What about Pension plans as a retirement planning tool?
Pension plans are thought to be a great way to ensure a well-funded retirement. However, that assumption is not really true.
Let us see why.
- Pension plan annuities ( pensions ) are taxable & are hence added to one’s income. This is hence not such a desirable way to set up an income, especially when the income from multiple sources can pitchfork one into the higher tax brackets.
- Once the pension plan vests & the annuity starts, the corpus gets locked up and is not accessible throughout one’s lifetime. It is available to the nominee after one’s lifetime. Due to this, if there is an emergency requirement for money, this corpus cannot be accessed. Flexibility is hence lost.
- Pension funds usually offer low returns. If it is a unit-linked product, however, it can offer market linked returns.
Retirement funding is important and there are multiple ways to do it. It is wrongly thought that pension products are somehow the one most suited for retirement – probably due to the word pension!
How do I know how much is needed in retirement & how to accumulate it?
It is indeed important to know how much is needed in the retirement phase. Only if we know that can we start saving towards that goal? This was touched upon earlier but is explained in detail in this section.
One can follow the following steps to get to the required corpus –
- What are the expenses that may be there in the first year of retirement? To get to know that, one should exclude expenses of today which will not be there in the future. One such expense is Children’s education expense. After, reducing such expenses, whatever residual expenses are there should be projected to one’s retirement age, assuming an inflation figure (say 7%). One then needs to provide for various goals including medical expenses & a survival period (usually 20-30 years). Based on this, one can calculate how much is needed at the start of the retirement period.
- Next, one has to see how one can reach this figure. Some amounts might already be there which are for.
- There may be some savings already earmarked for retirement. There may be some amounts to be saved regularly to reach the desired level of corpus. Whether one saves linearly or one increases the savings over time is something that needs to be decided based on their personal situation.
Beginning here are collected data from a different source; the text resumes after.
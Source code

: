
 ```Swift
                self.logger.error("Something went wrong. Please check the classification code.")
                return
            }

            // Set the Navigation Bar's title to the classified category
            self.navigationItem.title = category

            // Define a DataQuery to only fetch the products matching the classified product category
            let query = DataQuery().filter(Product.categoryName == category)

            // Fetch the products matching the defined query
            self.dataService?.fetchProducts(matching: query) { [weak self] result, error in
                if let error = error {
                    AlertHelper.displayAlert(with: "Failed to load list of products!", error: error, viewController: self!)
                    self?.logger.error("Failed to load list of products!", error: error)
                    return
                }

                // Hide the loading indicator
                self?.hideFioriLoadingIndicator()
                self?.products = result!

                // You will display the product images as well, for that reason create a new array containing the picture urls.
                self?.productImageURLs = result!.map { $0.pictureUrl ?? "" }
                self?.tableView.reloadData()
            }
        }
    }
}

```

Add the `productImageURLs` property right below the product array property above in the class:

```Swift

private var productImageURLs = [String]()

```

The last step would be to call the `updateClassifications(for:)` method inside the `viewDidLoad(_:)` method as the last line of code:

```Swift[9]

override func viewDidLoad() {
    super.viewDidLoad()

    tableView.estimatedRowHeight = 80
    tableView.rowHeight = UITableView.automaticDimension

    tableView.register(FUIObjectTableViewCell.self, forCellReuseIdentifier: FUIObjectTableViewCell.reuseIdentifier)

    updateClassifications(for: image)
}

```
- Also, one needs to get the mix of assets in the portfolio right. Then, within the asset class, the right instruments need to be chosen after considering the tenure, tax, liquidity, risk and other considerations.
- The portfolio and the allocations need to be monitored and appropriate changes made, from time to time. Even asset allocations would have to change over time.
If all these look difficult, consider a fee-only financial advisor to provide Retirement Planning advice. Only such an advisor can provide reliable advice you can trust.
A little bit of foresight and some bit of prudent savings will ensure that one can have a well-funded retirement and at the same time have enough money for other goals.
Retirement should be a period when one gets to enjoy the fruits of all the good work one has put in. Retirement should be a period when one should be able to enjoy, without getting worked up about finances. In fact, it should be a period when one is able to relax, pursue one’s passion, enjoy the peace and calm & enjoy life itself!
Retirement can be the best time of one’s life. Only that one should have prepared for retirement with the same diligence one would have prepared for a football game in which one is playing. The prepared team and person wins. Plan well & live a fulfilling life!